Problem requirements - Pick out the lines below that include the string "real".
=== Section Start ===
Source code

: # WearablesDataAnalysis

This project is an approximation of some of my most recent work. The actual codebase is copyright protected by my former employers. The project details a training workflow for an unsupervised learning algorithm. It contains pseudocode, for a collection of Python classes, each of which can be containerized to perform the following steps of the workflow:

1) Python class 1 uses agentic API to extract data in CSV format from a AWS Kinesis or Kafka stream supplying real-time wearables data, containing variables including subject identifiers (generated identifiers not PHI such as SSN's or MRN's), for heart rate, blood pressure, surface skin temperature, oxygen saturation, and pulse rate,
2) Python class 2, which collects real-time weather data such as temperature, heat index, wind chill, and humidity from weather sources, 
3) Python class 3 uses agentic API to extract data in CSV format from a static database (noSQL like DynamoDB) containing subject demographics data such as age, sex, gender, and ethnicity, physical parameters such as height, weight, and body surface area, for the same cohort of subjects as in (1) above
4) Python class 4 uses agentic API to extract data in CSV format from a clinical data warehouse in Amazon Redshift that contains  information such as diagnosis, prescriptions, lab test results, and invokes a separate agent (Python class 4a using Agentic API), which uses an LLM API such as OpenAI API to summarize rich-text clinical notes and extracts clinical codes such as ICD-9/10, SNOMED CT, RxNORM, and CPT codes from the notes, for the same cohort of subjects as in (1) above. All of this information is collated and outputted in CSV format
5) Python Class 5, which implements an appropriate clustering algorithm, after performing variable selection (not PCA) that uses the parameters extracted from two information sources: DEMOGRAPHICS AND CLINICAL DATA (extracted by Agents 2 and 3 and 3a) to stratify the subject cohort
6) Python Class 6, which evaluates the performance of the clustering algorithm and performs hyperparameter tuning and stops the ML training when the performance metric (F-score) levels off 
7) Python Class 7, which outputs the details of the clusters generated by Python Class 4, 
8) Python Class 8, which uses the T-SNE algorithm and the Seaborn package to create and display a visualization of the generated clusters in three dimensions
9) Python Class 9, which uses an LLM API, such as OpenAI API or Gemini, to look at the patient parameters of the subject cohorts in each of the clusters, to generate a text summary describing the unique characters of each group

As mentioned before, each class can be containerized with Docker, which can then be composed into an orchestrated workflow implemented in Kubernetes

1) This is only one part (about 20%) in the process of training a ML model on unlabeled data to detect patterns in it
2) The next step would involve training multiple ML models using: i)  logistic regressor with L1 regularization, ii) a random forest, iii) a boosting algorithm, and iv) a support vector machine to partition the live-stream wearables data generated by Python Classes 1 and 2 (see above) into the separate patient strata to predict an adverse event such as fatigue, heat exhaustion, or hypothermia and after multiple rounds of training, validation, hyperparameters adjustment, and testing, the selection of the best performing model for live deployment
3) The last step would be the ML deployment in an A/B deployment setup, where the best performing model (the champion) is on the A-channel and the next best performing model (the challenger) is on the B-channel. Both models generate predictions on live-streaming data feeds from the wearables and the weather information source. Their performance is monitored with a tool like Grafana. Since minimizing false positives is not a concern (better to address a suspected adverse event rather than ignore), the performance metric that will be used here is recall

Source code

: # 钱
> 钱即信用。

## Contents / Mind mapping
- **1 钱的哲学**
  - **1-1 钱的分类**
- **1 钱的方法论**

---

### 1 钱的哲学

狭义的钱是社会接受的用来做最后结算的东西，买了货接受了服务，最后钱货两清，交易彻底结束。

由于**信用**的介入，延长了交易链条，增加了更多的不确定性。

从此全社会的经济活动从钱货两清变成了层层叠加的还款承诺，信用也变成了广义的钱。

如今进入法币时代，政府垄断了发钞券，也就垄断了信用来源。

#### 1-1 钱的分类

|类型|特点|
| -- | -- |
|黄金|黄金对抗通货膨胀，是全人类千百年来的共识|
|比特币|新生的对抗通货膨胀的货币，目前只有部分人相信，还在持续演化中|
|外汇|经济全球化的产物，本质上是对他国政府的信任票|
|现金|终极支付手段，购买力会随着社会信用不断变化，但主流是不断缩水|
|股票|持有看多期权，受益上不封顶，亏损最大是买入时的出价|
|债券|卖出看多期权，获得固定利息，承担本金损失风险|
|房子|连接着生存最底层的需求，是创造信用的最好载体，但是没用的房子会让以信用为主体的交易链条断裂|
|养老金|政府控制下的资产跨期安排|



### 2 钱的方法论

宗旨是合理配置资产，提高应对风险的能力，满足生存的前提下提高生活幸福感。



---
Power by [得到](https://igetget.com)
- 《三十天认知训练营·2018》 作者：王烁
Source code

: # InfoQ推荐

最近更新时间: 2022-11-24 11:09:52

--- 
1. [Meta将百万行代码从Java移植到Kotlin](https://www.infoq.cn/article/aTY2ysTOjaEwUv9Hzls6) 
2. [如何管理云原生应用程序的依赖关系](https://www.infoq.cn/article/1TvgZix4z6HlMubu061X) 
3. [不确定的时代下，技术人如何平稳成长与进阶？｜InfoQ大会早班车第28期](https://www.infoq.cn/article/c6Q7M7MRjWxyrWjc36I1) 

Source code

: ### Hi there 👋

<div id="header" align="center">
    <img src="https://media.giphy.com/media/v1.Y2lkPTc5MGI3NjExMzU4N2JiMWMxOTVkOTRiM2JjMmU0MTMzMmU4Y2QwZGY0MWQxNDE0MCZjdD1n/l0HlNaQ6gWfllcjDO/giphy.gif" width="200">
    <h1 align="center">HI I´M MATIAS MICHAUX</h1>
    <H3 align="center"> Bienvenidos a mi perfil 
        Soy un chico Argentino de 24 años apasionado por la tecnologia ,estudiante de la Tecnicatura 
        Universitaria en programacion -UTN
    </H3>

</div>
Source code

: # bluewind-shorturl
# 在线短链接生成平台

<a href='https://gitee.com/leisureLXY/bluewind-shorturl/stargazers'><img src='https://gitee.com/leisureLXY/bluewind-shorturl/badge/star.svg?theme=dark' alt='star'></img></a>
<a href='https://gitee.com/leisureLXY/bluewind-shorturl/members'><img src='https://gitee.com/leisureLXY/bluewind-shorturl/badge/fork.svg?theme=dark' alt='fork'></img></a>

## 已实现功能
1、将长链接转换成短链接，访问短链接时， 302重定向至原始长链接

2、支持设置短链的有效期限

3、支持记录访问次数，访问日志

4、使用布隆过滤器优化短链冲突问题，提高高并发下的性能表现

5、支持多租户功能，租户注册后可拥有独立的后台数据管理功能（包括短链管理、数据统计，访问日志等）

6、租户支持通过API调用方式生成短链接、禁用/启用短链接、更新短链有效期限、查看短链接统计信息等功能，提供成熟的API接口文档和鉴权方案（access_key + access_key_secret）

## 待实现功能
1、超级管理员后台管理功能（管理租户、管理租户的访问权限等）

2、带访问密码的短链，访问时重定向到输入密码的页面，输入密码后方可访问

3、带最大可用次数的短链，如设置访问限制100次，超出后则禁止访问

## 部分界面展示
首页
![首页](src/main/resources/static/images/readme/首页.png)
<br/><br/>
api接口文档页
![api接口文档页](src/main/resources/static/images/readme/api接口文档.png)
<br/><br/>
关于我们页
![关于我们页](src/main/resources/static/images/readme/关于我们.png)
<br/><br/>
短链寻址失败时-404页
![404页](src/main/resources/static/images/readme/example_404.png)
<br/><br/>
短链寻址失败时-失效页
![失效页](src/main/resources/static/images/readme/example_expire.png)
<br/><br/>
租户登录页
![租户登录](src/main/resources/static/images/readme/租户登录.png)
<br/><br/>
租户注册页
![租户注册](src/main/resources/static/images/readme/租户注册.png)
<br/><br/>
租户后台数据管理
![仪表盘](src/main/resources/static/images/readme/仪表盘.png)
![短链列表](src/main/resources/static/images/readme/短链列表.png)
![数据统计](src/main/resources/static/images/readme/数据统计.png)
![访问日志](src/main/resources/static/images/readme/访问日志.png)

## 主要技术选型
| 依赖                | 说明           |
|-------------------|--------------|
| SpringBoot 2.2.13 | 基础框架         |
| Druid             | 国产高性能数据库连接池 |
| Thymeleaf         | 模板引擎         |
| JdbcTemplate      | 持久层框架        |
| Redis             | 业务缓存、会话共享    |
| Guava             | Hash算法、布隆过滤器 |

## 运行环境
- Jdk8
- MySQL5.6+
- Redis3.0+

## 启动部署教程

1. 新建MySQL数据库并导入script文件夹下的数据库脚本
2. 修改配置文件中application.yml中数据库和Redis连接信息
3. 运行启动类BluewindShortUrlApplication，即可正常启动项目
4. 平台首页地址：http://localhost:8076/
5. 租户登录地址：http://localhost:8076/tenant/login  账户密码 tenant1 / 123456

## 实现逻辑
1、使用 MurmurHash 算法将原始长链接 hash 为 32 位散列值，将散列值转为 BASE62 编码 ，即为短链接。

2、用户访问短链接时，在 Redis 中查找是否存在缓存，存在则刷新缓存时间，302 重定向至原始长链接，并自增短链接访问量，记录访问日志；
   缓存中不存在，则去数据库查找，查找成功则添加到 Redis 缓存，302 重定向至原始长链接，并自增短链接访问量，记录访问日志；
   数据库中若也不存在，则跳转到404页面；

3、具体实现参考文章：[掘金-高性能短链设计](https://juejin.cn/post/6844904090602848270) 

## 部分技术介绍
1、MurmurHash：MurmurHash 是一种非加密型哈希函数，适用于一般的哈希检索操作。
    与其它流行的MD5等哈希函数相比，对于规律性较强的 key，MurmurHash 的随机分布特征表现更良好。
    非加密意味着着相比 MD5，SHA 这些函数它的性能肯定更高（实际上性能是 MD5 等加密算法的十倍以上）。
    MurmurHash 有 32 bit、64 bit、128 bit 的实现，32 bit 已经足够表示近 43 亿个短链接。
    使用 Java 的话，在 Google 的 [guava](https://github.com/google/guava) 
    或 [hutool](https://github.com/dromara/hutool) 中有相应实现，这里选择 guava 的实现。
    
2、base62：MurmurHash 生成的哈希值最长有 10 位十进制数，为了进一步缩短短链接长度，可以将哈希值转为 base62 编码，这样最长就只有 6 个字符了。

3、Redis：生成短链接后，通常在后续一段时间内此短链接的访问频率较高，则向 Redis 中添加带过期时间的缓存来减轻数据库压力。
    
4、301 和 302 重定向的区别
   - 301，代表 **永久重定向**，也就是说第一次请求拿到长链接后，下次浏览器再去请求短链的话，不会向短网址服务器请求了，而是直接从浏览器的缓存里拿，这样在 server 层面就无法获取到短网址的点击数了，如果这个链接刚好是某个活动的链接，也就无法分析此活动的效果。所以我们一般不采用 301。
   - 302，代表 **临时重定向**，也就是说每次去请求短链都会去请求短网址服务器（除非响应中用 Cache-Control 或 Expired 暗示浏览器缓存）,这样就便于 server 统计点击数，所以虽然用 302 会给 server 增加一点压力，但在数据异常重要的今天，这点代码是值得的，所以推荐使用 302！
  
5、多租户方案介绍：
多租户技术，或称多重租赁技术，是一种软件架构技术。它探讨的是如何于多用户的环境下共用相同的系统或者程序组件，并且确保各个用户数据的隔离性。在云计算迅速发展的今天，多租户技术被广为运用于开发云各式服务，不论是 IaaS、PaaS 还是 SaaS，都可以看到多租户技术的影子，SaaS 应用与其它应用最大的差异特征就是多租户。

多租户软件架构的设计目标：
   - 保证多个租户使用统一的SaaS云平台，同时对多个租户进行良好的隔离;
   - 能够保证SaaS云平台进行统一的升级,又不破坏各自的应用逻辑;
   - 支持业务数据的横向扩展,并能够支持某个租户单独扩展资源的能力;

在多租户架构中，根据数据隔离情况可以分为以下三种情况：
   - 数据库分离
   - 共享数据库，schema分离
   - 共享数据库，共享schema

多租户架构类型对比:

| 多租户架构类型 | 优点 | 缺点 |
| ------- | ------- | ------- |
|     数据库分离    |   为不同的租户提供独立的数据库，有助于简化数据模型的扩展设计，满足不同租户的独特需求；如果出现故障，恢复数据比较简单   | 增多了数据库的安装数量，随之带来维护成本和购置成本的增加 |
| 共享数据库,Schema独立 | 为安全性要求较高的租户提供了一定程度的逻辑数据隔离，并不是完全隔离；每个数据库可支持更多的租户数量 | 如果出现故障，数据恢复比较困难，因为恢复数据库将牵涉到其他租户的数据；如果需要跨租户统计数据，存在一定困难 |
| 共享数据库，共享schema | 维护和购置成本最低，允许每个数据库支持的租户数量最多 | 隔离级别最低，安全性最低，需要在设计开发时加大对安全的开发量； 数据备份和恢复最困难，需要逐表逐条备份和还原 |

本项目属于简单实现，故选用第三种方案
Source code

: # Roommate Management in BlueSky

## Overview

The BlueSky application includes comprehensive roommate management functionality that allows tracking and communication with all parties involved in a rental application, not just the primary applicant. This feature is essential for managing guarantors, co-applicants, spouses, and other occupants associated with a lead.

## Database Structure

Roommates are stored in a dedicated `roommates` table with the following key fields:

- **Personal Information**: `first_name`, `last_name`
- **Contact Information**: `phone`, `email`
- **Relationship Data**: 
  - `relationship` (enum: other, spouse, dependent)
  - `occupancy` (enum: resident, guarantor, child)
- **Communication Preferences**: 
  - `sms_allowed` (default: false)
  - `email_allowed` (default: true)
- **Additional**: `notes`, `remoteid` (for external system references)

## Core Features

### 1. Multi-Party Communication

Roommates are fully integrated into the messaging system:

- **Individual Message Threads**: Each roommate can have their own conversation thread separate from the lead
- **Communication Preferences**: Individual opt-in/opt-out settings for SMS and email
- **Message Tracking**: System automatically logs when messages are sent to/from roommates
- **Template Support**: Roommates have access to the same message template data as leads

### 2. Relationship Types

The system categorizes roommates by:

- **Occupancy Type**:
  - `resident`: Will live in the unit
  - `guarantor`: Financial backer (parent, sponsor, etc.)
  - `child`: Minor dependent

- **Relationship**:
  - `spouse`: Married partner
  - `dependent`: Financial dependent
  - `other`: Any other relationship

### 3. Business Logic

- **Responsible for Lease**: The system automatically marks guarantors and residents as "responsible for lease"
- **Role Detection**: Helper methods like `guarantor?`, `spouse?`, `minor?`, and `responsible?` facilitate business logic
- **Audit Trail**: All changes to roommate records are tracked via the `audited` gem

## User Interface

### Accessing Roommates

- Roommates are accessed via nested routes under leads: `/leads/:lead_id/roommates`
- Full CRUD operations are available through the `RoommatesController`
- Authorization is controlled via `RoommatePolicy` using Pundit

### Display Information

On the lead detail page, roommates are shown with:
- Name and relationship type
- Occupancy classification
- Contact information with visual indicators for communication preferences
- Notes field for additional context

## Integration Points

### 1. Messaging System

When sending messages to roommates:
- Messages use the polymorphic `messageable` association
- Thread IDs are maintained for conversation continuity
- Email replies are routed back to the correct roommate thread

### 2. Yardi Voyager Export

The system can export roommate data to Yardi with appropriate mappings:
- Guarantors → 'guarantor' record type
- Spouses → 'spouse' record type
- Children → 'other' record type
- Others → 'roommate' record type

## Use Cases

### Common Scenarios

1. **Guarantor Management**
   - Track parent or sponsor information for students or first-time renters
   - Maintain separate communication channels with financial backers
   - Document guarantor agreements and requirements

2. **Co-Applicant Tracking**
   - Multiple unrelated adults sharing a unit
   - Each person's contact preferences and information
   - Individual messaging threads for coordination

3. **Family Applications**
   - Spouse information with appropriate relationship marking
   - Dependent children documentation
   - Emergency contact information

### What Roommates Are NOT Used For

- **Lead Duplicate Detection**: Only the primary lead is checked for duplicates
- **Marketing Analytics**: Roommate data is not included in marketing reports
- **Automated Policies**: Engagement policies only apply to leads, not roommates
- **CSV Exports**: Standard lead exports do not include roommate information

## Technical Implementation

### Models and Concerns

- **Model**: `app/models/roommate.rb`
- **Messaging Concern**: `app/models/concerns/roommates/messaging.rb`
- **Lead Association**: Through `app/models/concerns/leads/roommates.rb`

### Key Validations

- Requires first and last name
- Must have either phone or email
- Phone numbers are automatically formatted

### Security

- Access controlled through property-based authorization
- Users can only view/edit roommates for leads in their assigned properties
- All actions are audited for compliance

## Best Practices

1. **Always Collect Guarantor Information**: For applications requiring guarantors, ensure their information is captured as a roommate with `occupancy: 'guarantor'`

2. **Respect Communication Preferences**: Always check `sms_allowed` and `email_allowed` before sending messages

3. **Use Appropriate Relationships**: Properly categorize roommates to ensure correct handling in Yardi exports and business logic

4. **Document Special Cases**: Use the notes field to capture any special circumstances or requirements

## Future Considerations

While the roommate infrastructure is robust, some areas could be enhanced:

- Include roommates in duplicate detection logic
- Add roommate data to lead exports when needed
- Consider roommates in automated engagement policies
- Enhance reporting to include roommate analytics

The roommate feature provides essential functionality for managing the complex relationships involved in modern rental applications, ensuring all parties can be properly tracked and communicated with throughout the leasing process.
=== Section End ===
Solution -
1) Python class 1 uses agentic API to extract data in CSV format from a AWS Kinesis or Kafka stream supplying real-time wearables data, containing variables including subject identifiers (generated identifiers not PHI such as SSN's or MRN's), for heart rate, blood pressure, surface skin temperature, oxygen saturation, and pulse rate,
2) Python class 2, which collects real-time weather data such as temperature, heat index, wind chill, and humidity from weather sources, 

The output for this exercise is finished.